On the one hand, it’s a dream come true. An app like this would be more dependable than the local pot dispensary – and offer even more varieties. Just set it for “high with low paranoia” or “melty psychedelic haze” or “peaceful ideation.” That’s likely why the FDA is extremely cautious about how these technologies reach the public. I’ve always suspected the war on hallucinogenic drugs had more to do with preventing the states of consciousness they offer than preventing any damage to the users. Or what about optimizing the brain for effectiveness? Maybe electrotherapy stimulation can provide the ultimate smart drug — Adderall without the comedown, or the same inspiration provided by that microdose of LSD young Bay Area developers are said to be using these days to enhance their programming chops.
Then again, how are those who refuse such stimulation supposed to compete with those who are busy optimizing their brains for higher productivity, less sleep, or more ruthlessness? Even without any sci-fi projection of future capabilities, the already proven ability to mitigate depression and other symptoms of mental illness may make life better in the short run, but at what cost to society?
Don’t worry, be … whatever you want Living in a world where symptoms can be eliminated with the tweak of a dial means literally turning off part of our collective nervous system. Depressed and anxious individuals are not always born that way. Sometimes, they are responding to social and environmental stress about which the rest of us may still be unaware, or unmoved to remedy.

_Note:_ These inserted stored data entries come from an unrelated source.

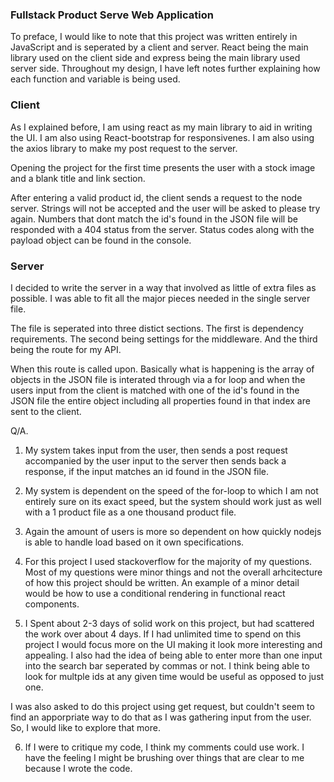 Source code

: ### Fullstack Product Serve Web Application
To preface, I would like to note that this project was written entirely in JavaScript and is seperated by a client and server. React being the main library used on the client side and express being the main library used server side. Throughout my design, I have left notes further explaining how each function and variable is being used. 
### Client
As I explained before, I am using react as my main library to aid in writing the UI. I am also using React-bootstrap for responsivenes. I am also using the axios library to make my post request to the server. 

Opening the project for the first time presents the user with a stock image and a blank title and link section. 

After entering a valid product id, the client sends a request to the node server. Strings will not be accepted and the user will be asked to please try again. Numbers that dont match the id's found in the JSON file will be responded with a 404 status from the server. Status codes along with the payload object can be found in the console.
### Server
I decided to write the server in a way that involved as little of extra files as possible. I was able to fit all the major pieces needed in the single server file. 

The file is seperated into three distict sections. The first is dependency requirements. The second being settings for the middleware. And the third being the route for my API. 

When this route is called upon. Basically what is happening is the array of objects in the JSON file is interated through via a for loop and when the users input from the client is matched with one of the id's found in the JSON file the entire object including all properties found in that index are sent to the client. 

Q/A.

1. My system takes input from the user, then sends a post request accompanied by the user input to the server then sends back a response, if the input matches an id found in the JSON file. 
 
2. My system is dependent on the speed of the for-loop to which I am not entirely sure on its exact speed, but the system should work just as well with a 1 product file as a one thousand product file.

3. Again the amount of users is more so dependent on how quickly nodejs is able to handle load based on it own specifications. 

4. For this project I used stackoverflow for the majority of my questions. Most of my questions were minor things and not the overall arhcitecture of how this project should be written. An example of a minor detail would be how to use a conditional rendering in functional react components. 

5. I Spent about 2-3 days of solid work on this project, but had scattered the work over about 4 days. If I had unlimited time to spend on this project I would focus more on the UI making it look more interesting and appealing. I also had the idea of being able to enter more than one input into the search bar seperated by commas or not. I think being able to look for multple ids at any given time would be useful as opposed to just one.

I was also asked to do this project using get request, but couldn't seem to find an apporpriate way to do that as I was gathering input from the user. So, I would like to explore that more. 

6. If I were to critique my code, I think my comments could use work. I have the feeling I might be brushing over things that are clear to me because I wrote the code. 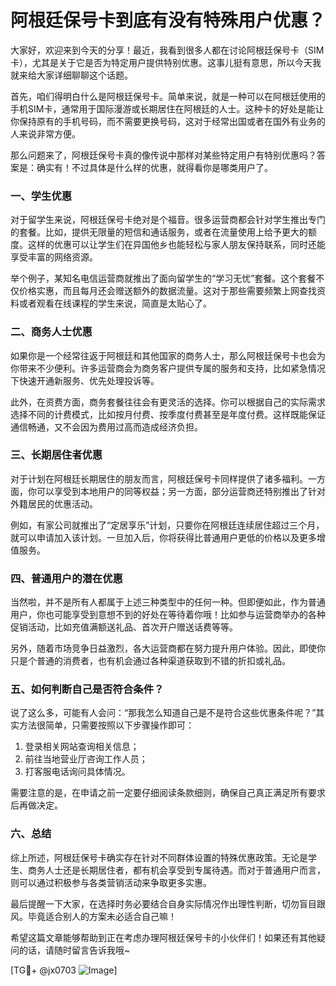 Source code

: # 阿根廷保号卡到底有没有特殊用户优惠？

大家好，欢迎来到今天的分享！最近，我看到很多人都在讨论阿根廷保号卡（SIM卡），尤其是关于它是否为特定用户提供特别优惠。这事儿挺有意思，所以今天我就来给大家详细聊聊这个话题。

首先，咱们得明白什么是阿根廷保号卡。简单来说，就是一种可以在阿根廷使用的手机SIM卡，通常用于国际漫游或长期居住在阿根廷的人士。这种卡的好处是能让你保持原有的手机号码，而不需要更换号码，这对于经常出国或者在国外有业务的人来说非常方便。

那么问题来了，阿根廷保号卡真的像传说中那样对某些特定用户有特别优惠吗？答案是：确实有！不过具体是什么样的优惠，就得看你是哪类用户了。

### 一、学生优惠

对于留学生来说，阿根廷保号卡绝对是个福音。很多运营商都会针对学生推出专门的套餐。比如，提供无限量的短信和通话服务，或者在流量使用上给予更大的额度。这样的优惠可以让学生们在异国他乡也能轻松与家人朋友保持联系，同时还能享受丰富的网络资源。

举个例子，某知名电信运营商就推出了面向留学生的“学习无忧”套餐。这个套餐不仅价格实惠，而且每月还会赠送额外的数据流量。这对于那些需要频繁上网查找资料或者观看在线课程的学生来说，简直是太贴心了。

### 二、商务人士优惠

如果你是一个经常往返于阿根廷和其他国家的商务人士，那么阿根廷保号卡也会为你带来不少便利。许多运营商会为商务客户提供专属的服务和支持，比如紧急情况下快速开通新服务、优先处理投诉等。

此外，在资费方面，商务套餐往往会有更灵活的选择。你可以根据自己的实际需求选择不同的计费模式，比如按月付费、按季度付费甚至是年度付费。这样既能保证通信畅通，又不会因为费用过高而造成经济负担。

### 三、长期居住者优惠

对于计划在阿根廷长期居住的朋友而言，阿根廷保号卡同样提供了诸多福利。一方面，你可以享受到本地用户的同等权益；另一方面，部分运营商还特别推出了针对外籍居民的优惠活动。

例如，有家公司就推出了“定居享乐”计划，只要你在阿根廷连续居住超过三个月，就可以申请加入该计划。一旦加入后，你将获得比普通用户更低的价格以及更多增值服务。

### 四、普通用户的潜在优惠

当然啦，并不是所有人都属于上述三种类型中的任何一种。但即便如此，作为普通用户，你也可能享受到意想不到的好处在等待着你哦！比如参与运营商举办的各种促销活动，比如充值满额送礼品、首次开户赠送话费等等。

另外，随着市场竞争日益激烈，各大运营商都在努力提升用户体验。因此，即使你只是个普通的消费者，也有机会通过各种渠道获取到不错的折扣或礼品。

### 五、如何判断自己是否符合条件？

说了这么多，可能有人会问：“那我怎么知道自己是不是符合这些优惠条件呢？”其实方法很简单，只需要按照以下步骤操作即可：

1. 登录相关网站查询相关信息；
2. 前往当地营业厅咨询工作人员；
3. 打客服电话询问具体情况。

需要注意的是，在申请之前一定要仔细阅读条款细则，确保自己真正满足所有要求后再做决定。

### 六、总结

综上所述，阿根廷保号卡确实存在针对不同群体设置的特殊优惠政策。无论是学生、商务人士还是长期居住者，都有机会享受到专属待遇。而对于普通用户而言，则可以通过积极参与各类营销活动来争取更多实惠。

最后提醒一下大家，在选择时务必要结合自身实际情况作出理性判断，切勿盲目跟风。毕竟适合别人的方案未必适合自己嘛！

希望这篇文章能够帮助到正在考虑办理阿根廷保号卡的小伙伴们！如果还有其他疑问的话，请随时留言告诉我哦~

[TG💪+ @jx0703 ![Image](https://github.com/user-attachments/assets/dbca1d08-cadb-493c-b0ec-ad6f7a83f270)]
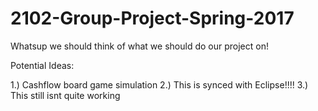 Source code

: # 2102-Group-Project-Spring-2017
Whatsup we should think of what we should do our project on!

Potential Ideas:

1.) Cashflow board game simulation
2.) This is synced with Eclipse!!!!
3.) This still isnt quite working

It’s a debate initially waged between early psychoanalysts Willem Reich and Anna Freud. Reich believed neuroses were caused by greater sexual and socioeconomic stressors. Worrying that mental health patients might be canaries in the coal mine, capable of warning the rest of society of greater, systemic ills, he argued that we should “attack the neurosis by its prevention rather than its treatment.” Freud, on the other hand, believed the unhappy should be adjusted to society, not the other way around. That’s how she justified everything from blaming depressives for their symptoms to the therapeutic correction of homosexuality.
As we gain the ability to realize Freud’s vision of a treatment protocol to neutralize any symptom, we have to ask ourselves whether we really want to feel better, no matter what. As the oceans rise to cover our cities, new climate-liberated diseases spread the globe, and wealth disparity disenfranchises a majority of humans, should we just dial -in a better mental state in order not to despair? What does it matter if we feel OK?
From an ethical standpoint, using mind-altering technologies to alleviate symptoms may be more questionable than playing with our brains for the fun of it.